BayesSearchCV TypeError: '<' not supported between instances of 'Version' and 'tuple'

1k Views Asked by At

I'm working on the Kaggle Titanic dataset. I'm trying to use LightGBM's LGBMClassifier to determine if a given passenger survived. I've created a pipeline for filling in and processing all of the data and am trying to use BayesSearchCV to optimize my LightGBM hyperparameters. I recieve the following error when I use BayesSearchCV:

"TypeError: '<' not supported between instances of 'Version' and 'tuple'"

I have no idea why I'm getting this error since I can fit the pipleine I created to the data and it works with Sklearn's GridSearchCV so I don't know if this is an issue with BayesSearchCV or it's just me. I've put my pipeline and the code that runs the error below with a mark on where the error occurs.

target = 'survived'

categorical_features = ['sex',
                       #'ticket',
                       #'cabin',
                        'embarked']

numeric_features = ['pclass',
                    'age',
                    'sibsp',
                    'parch',
                    'fare']

train, test = train_test_split(df,test_size=0.20)

numerical_pipe = Pipeline([('imputer', SimpleImputer(strategy = 'mean'))])

categorical_pipe = Pipeline([('imputer', SimpleImputer(strategy = 'constant', fill_value = 'missing')),
                             ('onehot', OneHotEncoder(handle_unknown = 'ignore'))])

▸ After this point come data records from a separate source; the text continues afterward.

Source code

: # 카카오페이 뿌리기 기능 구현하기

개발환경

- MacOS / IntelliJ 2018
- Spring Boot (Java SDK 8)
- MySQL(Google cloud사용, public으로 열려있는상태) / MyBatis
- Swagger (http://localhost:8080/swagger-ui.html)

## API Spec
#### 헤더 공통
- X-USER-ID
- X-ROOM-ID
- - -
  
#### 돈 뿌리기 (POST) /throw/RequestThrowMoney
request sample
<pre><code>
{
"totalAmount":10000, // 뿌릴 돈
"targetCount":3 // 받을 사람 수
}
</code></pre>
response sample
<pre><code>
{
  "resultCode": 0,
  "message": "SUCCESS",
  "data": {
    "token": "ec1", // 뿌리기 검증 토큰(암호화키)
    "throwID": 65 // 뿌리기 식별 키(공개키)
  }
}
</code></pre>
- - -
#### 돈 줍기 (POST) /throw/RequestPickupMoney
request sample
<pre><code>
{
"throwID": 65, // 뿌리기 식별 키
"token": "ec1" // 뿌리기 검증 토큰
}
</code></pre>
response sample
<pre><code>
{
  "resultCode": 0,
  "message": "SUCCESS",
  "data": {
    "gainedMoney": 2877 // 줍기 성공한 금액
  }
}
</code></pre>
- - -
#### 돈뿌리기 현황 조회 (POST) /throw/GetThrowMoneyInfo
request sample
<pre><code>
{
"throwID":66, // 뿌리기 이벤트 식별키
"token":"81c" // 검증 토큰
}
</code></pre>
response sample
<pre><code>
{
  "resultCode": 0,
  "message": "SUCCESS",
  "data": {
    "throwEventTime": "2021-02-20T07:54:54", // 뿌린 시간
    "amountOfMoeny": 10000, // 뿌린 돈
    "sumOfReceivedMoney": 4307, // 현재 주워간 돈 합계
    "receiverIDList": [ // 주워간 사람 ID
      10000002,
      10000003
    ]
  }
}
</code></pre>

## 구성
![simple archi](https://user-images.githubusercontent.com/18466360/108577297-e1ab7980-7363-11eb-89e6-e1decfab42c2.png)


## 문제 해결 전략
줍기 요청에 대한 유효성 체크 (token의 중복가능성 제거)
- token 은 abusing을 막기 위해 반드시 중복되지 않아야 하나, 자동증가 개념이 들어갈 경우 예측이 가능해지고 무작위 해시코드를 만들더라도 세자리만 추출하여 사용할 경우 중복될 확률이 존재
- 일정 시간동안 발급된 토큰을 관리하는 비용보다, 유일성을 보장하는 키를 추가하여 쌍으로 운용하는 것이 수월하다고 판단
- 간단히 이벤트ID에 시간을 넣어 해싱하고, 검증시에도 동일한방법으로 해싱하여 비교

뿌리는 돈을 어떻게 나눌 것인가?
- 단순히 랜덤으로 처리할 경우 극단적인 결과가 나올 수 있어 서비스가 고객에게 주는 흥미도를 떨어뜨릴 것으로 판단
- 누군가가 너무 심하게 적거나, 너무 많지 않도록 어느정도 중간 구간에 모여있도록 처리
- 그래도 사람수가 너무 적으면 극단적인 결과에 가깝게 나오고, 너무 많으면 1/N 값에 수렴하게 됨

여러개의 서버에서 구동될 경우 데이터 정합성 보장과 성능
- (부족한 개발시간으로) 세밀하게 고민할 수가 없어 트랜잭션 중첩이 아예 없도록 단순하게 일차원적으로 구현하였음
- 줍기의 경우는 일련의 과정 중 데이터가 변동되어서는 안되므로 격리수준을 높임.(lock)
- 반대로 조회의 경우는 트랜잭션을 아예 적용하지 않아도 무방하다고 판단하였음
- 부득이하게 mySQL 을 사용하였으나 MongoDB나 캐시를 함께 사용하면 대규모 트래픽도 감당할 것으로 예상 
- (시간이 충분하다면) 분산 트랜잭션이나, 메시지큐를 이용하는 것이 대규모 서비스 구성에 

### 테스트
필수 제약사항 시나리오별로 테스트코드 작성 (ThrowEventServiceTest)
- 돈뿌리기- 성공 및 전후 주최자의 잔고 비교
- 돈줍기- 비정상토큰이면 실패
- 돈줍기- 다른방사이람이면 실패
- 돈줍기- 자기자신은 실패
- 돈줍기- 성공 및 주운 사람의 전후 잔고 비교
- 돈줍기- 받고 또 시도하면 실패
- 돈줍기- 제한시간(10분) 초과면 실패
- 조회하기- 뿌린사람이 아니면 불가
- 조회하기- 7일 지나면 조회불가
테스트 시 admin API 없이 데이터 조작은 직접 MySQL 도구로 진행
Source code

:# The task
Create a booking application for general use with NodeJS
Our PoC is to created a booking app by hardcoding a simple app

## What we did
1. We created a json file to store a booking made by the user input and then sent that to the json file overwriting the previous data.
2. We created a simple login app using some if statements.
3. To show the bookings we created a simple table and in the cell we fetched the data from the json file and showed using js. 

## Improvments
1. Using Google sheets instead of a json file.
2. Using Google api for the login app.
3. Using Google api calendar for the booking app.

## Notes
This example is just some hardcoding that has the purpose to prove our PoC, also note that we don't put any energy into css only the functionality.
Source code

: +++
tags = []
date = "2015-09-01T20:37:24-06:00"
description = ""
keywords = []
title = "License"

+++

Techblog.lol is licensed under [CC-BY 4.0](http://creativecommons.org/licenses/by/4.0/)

preprocessing = ColumnTransformer(transformers = [
                ('cat', categorical_pipe, categorical_features),
                ('num', numerical_pipe, numeric_features)])

lgb_pipe = Pipeline([
          ('preprocess', preprocessing),
          ('classifier', LGBMClassifier())])

search_space_lgb = {'num_leaves': Integer(1, 500),
                    'max_depth': Integer(1, 500)}

bayes_search_lgb = BayesSearchCV(lgb_pipe, 
                                 search_space_lgb)

bs_lgb = bayes_search_lgb.fit(train[numeric_features + categorical_features], 
                              train[target]) #ERROR HERE

print(bs_lgb.best_params_)

This is an extra part of the error I think is useful in identifying what exactly is wrong.

/Applications/anaconda3/lib/python3.7/site-packages/skopt/space/space.py in rvs(self, n_samples, random_state)

762 
763         for dim in self.dimensions:
--> 764             if sp_version < (0, 16):
765                 columns.append(dim.rvs(n_samples=n_samples))
766             else:

Found another stackoverflow with the same error as I have (TypeError inside the `scikit-optimize` package) but none of the solutions work for me.

2

There are 2 best solutions below

1
Stephan On

The BayesSearchCV come from the skopt library. You don't have to import the whole library you can just type this following command:

from skopt import BayesSearchCV

Also, you might want to use shift+tab to double check on the parameters requirements. Most errors happen at the parameters' level. Let me know if that solve the issue.

0
Will On

I've solved changing skopt/space/space.py lines 763-768

 for dim in self.dimensions:
        
        if sp_version < (0, 16):
            columns.append(dim.rvs(n_samples=n_samples))
        else:
            columns.append(dim.rvs(n_samples=n_samples, random_state=rng))

into

for dim in self.dimensions:
        
        try:
            columns.append(dim.rvs(n_samples=n_samples, random_state=rng))
        except:
            columns.append(dim.rvs(n_samples=n_samples))